Figure 1: The two de-identification methods defined in the HIPAA Privacy Rule (from HHS Guidance).
The Expert Determination method is considered to be superior to Safe Harbor in that a dataset can have a high risk of re-identification and still meet the Safe Harbor requirements. However, the generally accepted statistical methods that are typically applied under the Expert Determination method will be more defensible in terms of ensuring a very small risk of re-identification.
The Expert Determination method is a good template for meeting the requirements for generating non-identifiable datasets in other jurisdictions, beyond the US, and for other types of data types, beyond health data. It embodies a set of good principles that reflect the practices in the statistical disclosure control community. Therefore, the general approach is arguably applicable beyond HIPAA.
The question we address here is whether synthetic data generation (SDG) can be used as a tool to meet the requirements of expert determination. We will start by defining the steps in Expert Determination as practiced (see Figure 2). Figure 2 : The risk measurement and transformation cycle of de-identification.

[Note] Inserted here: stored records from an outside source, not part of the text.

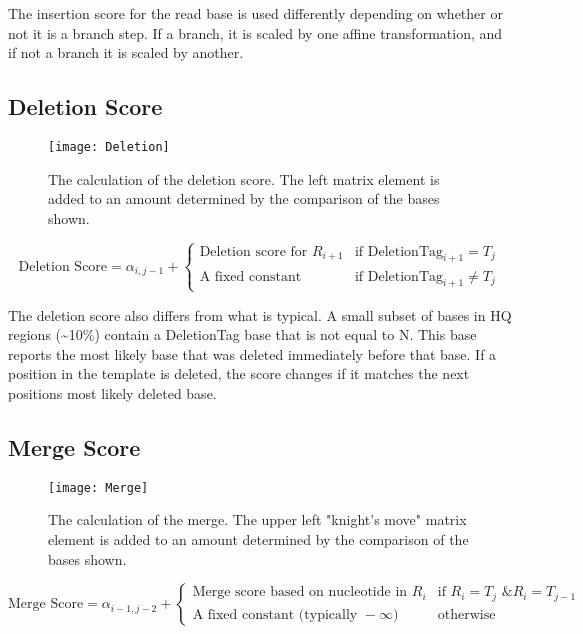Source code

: \documentclass[paper=a4, fontsize=11pt]{scrartcl}
\numberwithin{equation}{section}		%
\numberwithin{figure}{section}			%
\numberwithin{table}{section}				%
\begin{document}
The insertion score for the read base is used differently depending on whether or not it is a branch step.  If a branch, it is scaled by one affine transformation, and if not a branch it is scaled by another.




\subsection{\textbf{Deletion Score}}

\begin{figure}[H] %
	\texttt{[image: Deletion]}
		\caption{The calculation of the deletion score.  The left matrix element is added to an amount determined by the comparison of the bases shown.}				
\end{figure}

\[
	\text{Deletion Score} = \alpha_{i,j-1}  +  \begin{cases}
							 \text{Deletion score  for } R_{i+1}  & \text{if }  \text{DeletionTag}_{i+1} = T_{j} \\
							 \text{A fixed constant} & \text{if }  \text{DeletionTag}_{i+1} \neq T_{j} 
							 \end{cases}
\]

The deletion score also differs from what is typical.  A small subset of bases in HQ regions (\textasciitilde10\%) contain a DeletionTag base that is not equal to N.  This base reports the most likely base that was deleted immediately before that base.  If a position in the template is deleted, the score changes if it matches the next positions most likely deleted base.




\subsection{\textbf{Merge Score}}
\begin{figure}[H] %
	\texttt{[image: Merge]}
		\caption{The calculation of the merge.  The upper left "knight's move" matrix element is added to an amount determined by the comparison of the bases shown.}				
\end{figure}

\[
	\text{Merge Score} = \alpha_{i-1,j-2}  +  \begin{cases}
							 \text{Merge score based on nucleotide in } R_{i}  & \text{if }  R_{i} = T_{j} \text{ \& } R_{i} = T_{j-1} \\
							 \text{A fixed constant (typically }-\infty\text{)} & \text{otherwise}
							 \end{cases}
\]
\end{document}
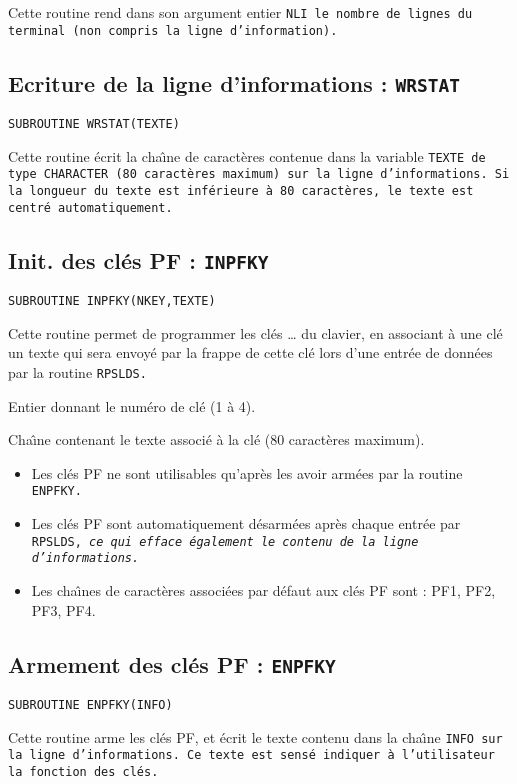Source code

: \documentclass[a4paper,12pt,titlepage]{article}
\newcommand{\darg}[1]{\item[\tt #1\rm]}
\newcommand{\fsub}[1]{\hbox {\tt SUBROUTINE #1  } \medskip }
\newenvironment{argdesc}{\begin{list}{-}{\leftmargin 8em \labelwidth 7em}}%
{\end{list}}
\begin{document}
Cette routine rend dans son argument entier \tt NLI\rm\ le nombre de lignes
du terminal (non compris la ligne d'information).

\subsection{Ecriture de la ligne d'informations : \tt WRSTAT}
\fsub{WRSTAT(TEXTE)}

Cette routine \'ecrit la cha\^{\i}ne de caract\`eres contenue dans la
variable \tt TEXTE\rm\ de type \tt CHA\-RAC\-TER\rm\ (80 caract\`eres maximum)
sur la ligne d'informations. Si la longueur du texte est inf\'erieure \`a 80
caract\`eres, le texte est centr\'e automatiquement.

\subsection{Init. des cl\'es PF : \tt INPFKY}
\fsub{INPFKY(NKEY,TEXTE)}

Cette routine permet de programmer les cl\'es  \ldots
{} du clavier, en associant \`a une cl\'e un texte qui sera
envoy\'e par la frappe de cette cl\'e lors d'une entr\'ee de donn\'ees par
la routine \tt RPSLDS\rm.
\begin{argdesc}
    \darg{NKEY :} Entier donnant le num\'ero de cl\'e (1 \`a 4).
    \darg{TEXTE :} Cha\^{\i}ne contenant le texte associ\'e \`a la cl\'e (80
                    caract\`eres maximum).
\end{argdesc}

\begin{itemize}
    \item Les cl\'es PF ne sont utilisables qu'apr\`es les avoir arm\'ees par
la routine \tt ENPFKY\rm.
    \item Les cl\'es PF sont automatiquement d\'esarm\'ees apr\`es chaque
entr\'ee par \tt RPSLDS\rm, \em ce qui efface \'egalement le contenu de la
ligne d'informations\em.
    \item Les cha\^{\i}nes de caract\`eres associ\'ees par d\'efaut aux cl\'es PF
sont :  PF1, PF2, PF3, PF4.
\end{itemize}

\subsection{Armement des cl\'es PF : \tt ENPFKY}
\fsub{ENPFKY(INFO)}

Cette routine arme les cl\'es PF, et \'ecrit le texte contenu dans la
cha\^{\i}ne
\tt INFO\rm\ sur la ligne d'in\-for\-ma\-tions. Ce texte est sens\'e
indiquer \`a l'utilisateur la fonction des cl\'es.
 
\end{document}
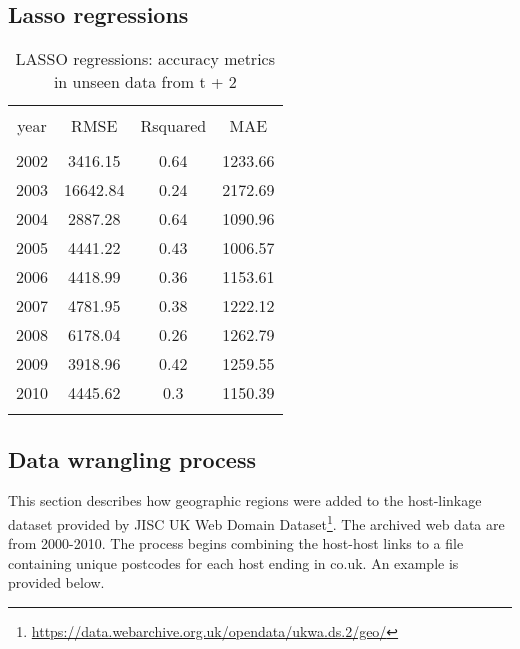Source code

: \documentclass[
]{article}
\begin{document}
\hypertarget{lasso-regressions}{%
\subsection{Lasso regressions}\label{lasso-regressions}}

\begin{table}[!htbp] \centering 
  \caption{LASSO regressions: accuracy metrics in unseen data from t + 2\label{accuracy_test}} 
  \label{} 
\footnotesize 
\begin{tabular}{@{\extracolsep{0pt}} cccc} 
\\[-1.8ex]\hline 
\hline \\[-1.8ex] 
year & RMSE & Rsquared & MAE \\ 
\hline \\[-1.8ex] 
2002 & 3416.15 & 0.64 & 1233.66 \\ 
2003 & 16642.84 & 0.24 & 2172.69 \\ 
2004 & 2887.28 & 0.64 & 1090.96 \\ 
2005 & 4441.22 & 0.43 & 1006.57 \\ 
2006 & 4418.99 & 0.36 & 1153.61 \\ 
2007 & 4781.95 & 0.38 & 1222.12 \\ 
2008 & 6178.04 & 0.26 & 1262.79 \\ 
2009 & 3918.96 & 0.42 & 1259.55 \\ 
2010 & 4445.62 & 0.3 & 1150.39 \\ 
\hline \\[-1.8ex] 
\end{tabular} 
\end{table}

\hypertarget{data-wrangling-process}{%
\subsection{Data wrangling process}\label{data-wrangling-process}}

This section describes how geographic regions were added to the
host-linkage dataset provided by JISC UK Web Domain Dataset\footnote{\url{https://data.webarchive.org.uk/opendata/ukwa.ds.2/geo/}}.
The archived web data are from 2000-2010. The process begins combining
the host-host links to a file containing unique postcodes for each host
ending in co.uk. An example is provided below.
\end{document}
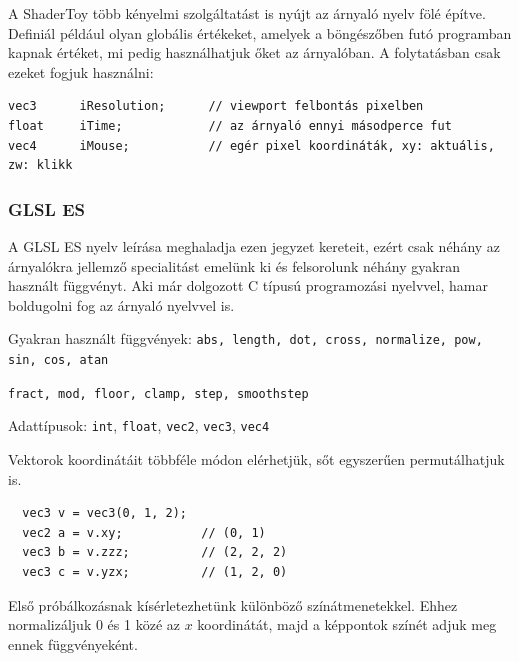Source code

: A ShaderToy több kényelmi szolgáltatást is nyújt az árnyaló nyelv fölé építve. Definiál
például olyan globális értékeket, amelyek a böngészőben futó programban kapnak értéket,
mi pedig használhatjuk őket az árnyalóban. A folytatásban csak ezeket fogjuk használni:

\begin{tcolorbox}[colback=yellow!5,colframe=yellow!50!black,title=Néhány ShaderToy input változó]
\begin{verbatim}
vec3      iResolution;      // viewport felbontás pixelben
float     iTime;            // az árnyaló ennyi másodperce fut
vec4      iMouse;           // egér pixel koordináták, xy: aktuális, zw: klikk 
\end{verbatim}  
\end{tcolorbox}
  

\subsubsection{GLSL ES}

A GLSL ES nyelv leírása meghaladja ezen jegyzet kereteit, ezért csak néhány az árnyalókra jellemző
specialitást emelünk ki és felsorolunk néhány gyakran használt függvényt. Aki már dolgozott C típusú
programozási nyelvvel, hamar boldugolni fog az árnyaló nyelvvel is.

Gyakran használt függvények:
\texttt{abs, length, dot, cross, normalize, pow, sin, cos, atan}

\texttt{fract, mod, floor, clamp, step, smoothstep}

Adattípusok:
\texttt{int}, 
\texttt{float}, 
\texttt{vec2}, 
\texttt{vec3}, 
\texttt{vec4} 


Vektorok koordinátáit többféle módon elérhetjük, sőt egyszerűen permutálhatjuk is.

\begin{tcolorbox}[colback=yellow!5,colframe=yellow!50!black,title=Swizzling]
\begin{verbatim}
  vec3 v = vec3(0, 1, 2);
  vec2 a = v.xy;           // (0, 1)
  vec3 b = v.zzz;          // (2, 2, 2)
  vec3 c = v.yzx;          // (1, 2, 0)
\end{verbatim}  
\end{tcolorbox}

\matfeladatok

Első próbálkozásnak kísérletezhetünk különböző színátmenetekkel. Ehhez normalizáljuk 0 és 1 közé
az $x$ koordinátát, majd a képpontok színét adjuk meg ennek függvényeként.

The first step is to measure the risk of re-identification. The second step is to transform the dataset to reduce that risk. Then risk is measured again. If the new risk measurement is below a pre-determined threshold then the data is deemed to be de-identified. If the risk is above the threshold, then the dataset is transformed again. This cycle repeats until the measured risk is below the threshold. For now, we will assume that the threshold is established a priori.
Common transformations that are applied include generalization, suppression, and the addition of noise. A key measure of privacy risk is identity disclosure, which is a measure of how likely it is that a record in the dataset can be correctly matched to a real person. This type of risk is commonly one that is relevant for de-identified datasets. And when the common transformations mentioned above are used, identity disclosure is the correct one to use to assess risk.
SDG can also be used to transform datasets. However, the concept of identity disclosure does not fit well with synthetic data because, if done well, there would not be a one-to-one mapping between the synthetic records and real people. There are other two types of privacy risk that are relevant for synthetic data: attribution disclosure and membership disclosure. These were already discussed in a previous article.
Therefore, SDG can be used to generate datasets that can operationalize the Expert Determination method, except that two different privacy metrics would be used instead of traditional identity disclosure risk metrics. The synthetic data that has low attribution and membership disclosure risk would be deemed to have a very small risk of re-identification, with a broader definition of re-identification to cover the three types of disclosures noted above.